D’autre part, aux termes de l’article L. 623-1 du même code : « Lorsque l'étranger est assigné à résidence en application de l'article L. 731-1, la décision de remise et l'interdiction de circulation sur le territoire français qui l'accompagne, le cas échéant, peuvent être contestées selon la procédure prévue à l'article L. 921-1. (…) ». Aux termes de l’article L. 921-1 du code de l’entrée et du séjour des étrangers et du droit d’asile : « Lorsqu'une disposition du présent code prévoit qu'une décision peut être contestée selon la procédure prévue au présent article, le tribunal administratif peut être saisi dans le délai de sept jours à compter de la notification de la décision. Sous réserve de l'article L. 921-4, il statue dans un délai de quinze jours à compter de l'introduction du recours ».

Il ressort des pièces du dossier que les décisions de remise et d’assignation du 25 janvier 2026 ont été notifiées à M. A... le même jour à 16 heures 40 à l’issue de son audition par les forces de police pour des faits de violences conjugales. Elles comportent la mention des voies et délais de recours et plus particulièrement, s’agissant de la remise prise en cas d’assignation, comme c’est le cas en l’espèce, un délai de recours de 7 jours. Cette mention est dépourvue d’ambiguïté. Si le requérant allègue ne pas avoir été en mesure de prendre connaissance du contenu de ces décisions ne maîtrisant pas la lecture du français, le procès-verbal produit en défense atteste que l’assistance d’un interprète lui a été proposée et qu’il l’a refusée. Par suite, le requérant doit être regardée comme avoir été mis à même de prendre connaissance des voies et délais de recours des décisions qui lui ont été notifiées à la suite de son audition dans le cadre de la procédure pénale. Les conclusions d’annulation de la requête, enregistrées le 5 mars 2026 sont, comme l’oppose à juste titre le préfet de Meurthe-et-Moselle, par suite tardives et doivent être rejetées pour ce motif.

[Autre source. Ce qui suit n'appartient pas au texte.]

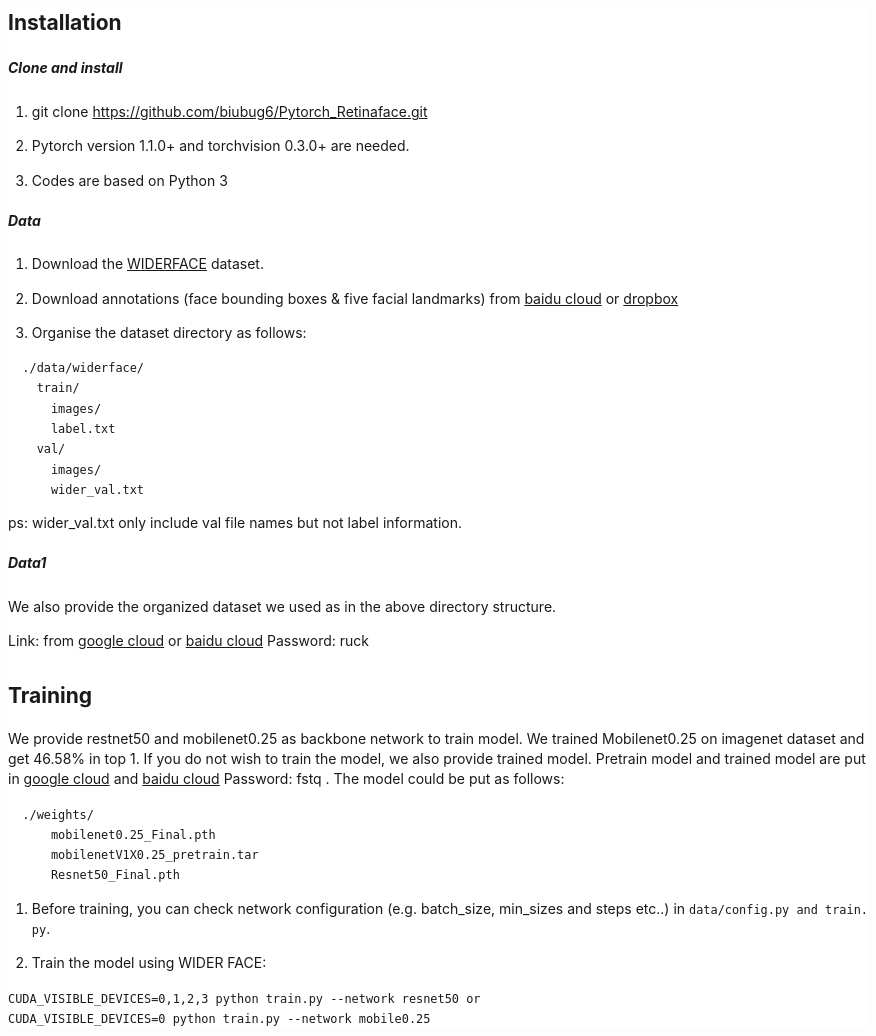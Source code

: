 ## Installation
##### Clone and install
1. git clone https://github.com/biubug6/Pytorch_Retinaface.git

2. Pytorch version 1.1.0+ and torchvision 0.3.0+ are needed.

3. Codes are based on Python 3

##### Data
1. Download the [WIDERFACE](http://shuoyang1213.me/WIDERFACE/WiderFace_Results.html) dataset.

2. Download annotations (face bounding boxes & five facial landmarks) from [baidu cloud](https://pan.baidu.com/s/1Laby0EctfuJGgGMgRRgykA) or [dropbox](https://www.dropbox.com/s/7j70r3eeepe4r2g/retinaface_gt_v1.1.zip?dl=0)

3. Organise the dataset directory as follows:

```Shell
  ./data/widerface/
    train/
      images/
      label.txt
    val/
      images/
      wider_val.txt
```
ps: wider_val.txt only include val file names but not label information.

##### Data1
We also provide the organized dataset we used as in the above directory structure.

Link: from [google cloud](https://drive.google.com/open?id=11UGV3nbVv1x9IC--_tK3Uxf7hA6rlbsS) or [baidu cloud](https://pan.baidu.com/s/1jIp9t30oYivrAvrgUgIoLQ) Password: ruck

## Training
We provide restnet50 and mobilenet0.25 as backbone network to train model.
We trained Mobilenet0.25 on imagenet dataset and get 46.58%  in top 1. If you do not wish to train the model, we also provide trained model. Pretrain model  and trained model are put in [google cloud](https://drive.google.com/open?id=1oZRSG0ZegbVkVwUd8wUIQx8W7yfZ_ki1) and [baidu cloud](https://pan.baidu.com/s/12h97Fy1RYuqMMIV-RpzdPg) Password: fstq . The model could be put as follows:
```Shell
  ./weights/
      mobilenet0.25_Final.pth
      mobilenetV1X0.25_pretrain.tar
      Resnet50_Final.pth
```
1. Before training, you can check network configuration (e.g. batch_size, min_sizes and steps etc..) in ``data/config.py and train.py``.

2. Train the model using WIDER FACE:
  ```Shell
  CUDA_VISIBLE_DEVICES=0,1,2,3 python train.py --network resnet50 or
  CUDA_VISIBLE_DEVICES=0 python train.py --network mobile0.25
  ```

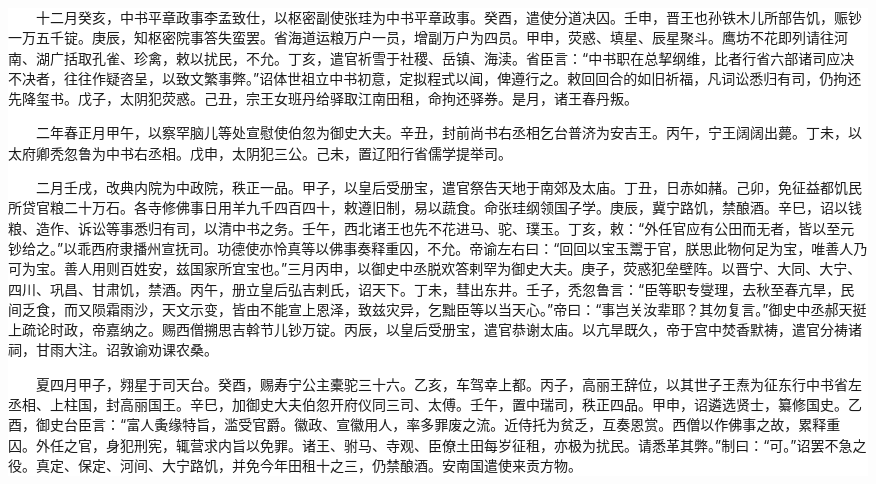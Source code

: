 　　十二月癸亥，中书平章政事李孟致仕，以枢密副使张珪为中书平章政事。癸酉，遣使分道决囚。壬申，晋王也孙铁木儿所部告饥，赈钞一万五千锭。庚辰，知枢密院事答失蛮罢。省海道运粮万户一员，增副万户为四员。甲申，荧惑、填星、辰星聚斗。鹰坊不花即列请往河南、湖广括取孔雀、珍禽，敕以扰民，不允。丁亥，遣官祈雪于社稷、岳镇、海渎。省臣言：“中书职在总挈纲维，比者行省六部诸司应决不决者，往往作疑咨呈，以致文繁事弊。”诏体世祖立中书初意，定拟程式以闻，俾遵行之。敕回回合的如旧祈福，凡词讼悉归有司，仍拘还先降玺书。戊子，太阴犯荧惑。己丑，宗王女班丹给驿取江南田租，命拘还驿券。是月，诸王春丹叛。

　　二年春正月甲午，以察罕脑儿等处宣慰使伯忽为御史大夫。辛丑，封前尚书右丞相乞台普济为安吉王。丙午，宁王阔阔出薨。丁未，以太府卿秃忽鲁为中书右丞相。戊申，太阴犯三公。己未，置辽阳行省儒学提举司。

　　二月壬戌，改典内院为中政院，秩正一品。甲子，以皇后受册宝，遣官祭告天地于南郊及太庙。丁丑，日赤如赭。己卯，免征益都饥民所贷官粮二十万石。各寺修佛事日用羊九千四百四十，敕遵旧制，易以蔬食。命张珪纲领国子学。庚辰，冀宁路饥，禁酿酒。辛巳，诏以钱粮、造作、诉讼等事悉归有司，以清中书之务。壬午，西北诸王也先不花进马、驼、璞玉。丁亥，敕：“外任官应有公田而无者，皆以至元钞给之。”以乖西府隶播州宣抚司。功德使亦怜真等以佛事奏释重囚，不允。帝谕左右曰：“回回以宝玉鬻于官，朕思此物何足为宝，唯善人乃可为宝。善人用则百姓安，兹国家所宜宝也。”三月丙申，以御史中丞脱欢答剌罕为御史大夫。庚子，荧惑犯垒壁阵。以晋宁、大同、大宁、四川、巩昌、甘肃饥，禁酒。丙午，册立皇后弘吉剌氏，诏天下。丁未，彗出东井。壬子，秃忽鲁言：“臣等职专燮理，去秋至春亢旱，民间乏食，而又陨霜雨沙，天文示变，皆由不能宣上恩泽，致兹灾异，乞黜臣等以当天心。”帝曰：“事岂关汝辈耶？其勿复言。”御史中丞郝天挺上疏论时政，帝嘉纳之。赐西僧搠思吉斡节儿钞万锭。丙辰，以皇后受册宝，遣官恭谢太庙。以亢旱既久，帝于宫中焚香默祷，遣官分祷诸祠，甘雨大注。诏敦谕劝课农桑。

　　夏四月甲子，翙星于司天台。癸酉，赐寿宁公主橐驼三十六。乙亥，车驾幸上都。丙子，高丽王辞位，以其世子王焘为征东行中书省左丞相、上柱国，封高丽国王。辛巳，加御史大夫伯忽开府仪同三司、太傅。壬午，置中瑞司，秩正四品。甲申，诏遴选贤士，纂修国史。乙酉，御史台臣言：“富人夤缘特旨，滥受官爵。徽政、宣徽用人，率多罪废之流。近侍托为贫乏，互奏恩赏。西僧以作佛事之故，累释重囚。外任之官，身犯刑宪，辄营求内旨以免罪。诸王、驸马、寺观、臣僚土田每岁征租，亦极为扰民。请悉革其弊。”制曰：“可。”诏罢不急之役。真定、保定、河间、大宁路饥，并免今年田租十之三，仍禁酿酒。安南国遣使来贡方物。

Il résulte de ce qu’il précède que la requête, dans toutes ses conclusions, ne peut être que rejetée.


D E C I D E :


Article 1er : La requête de M. A... est rejetée.

Article 2 : Le présent jugement sera notifié à M. B... A... et au préfet de Meurthe-et-Moselle.


Rendu public par mise à disposition au greffe, le 16 mars 2026.


La présidente,

V. C...
La greffière

O. Tsimbo-Nussbaum



La République mande et ordonne au préfet de Meurthe-et-Moselle en ce qui le concerne ou à tous commissaires de justice à ce requis en ce qui concerne les voies de droit commun contre les parties privées, de pourvoir à l’exécution de la présente décision.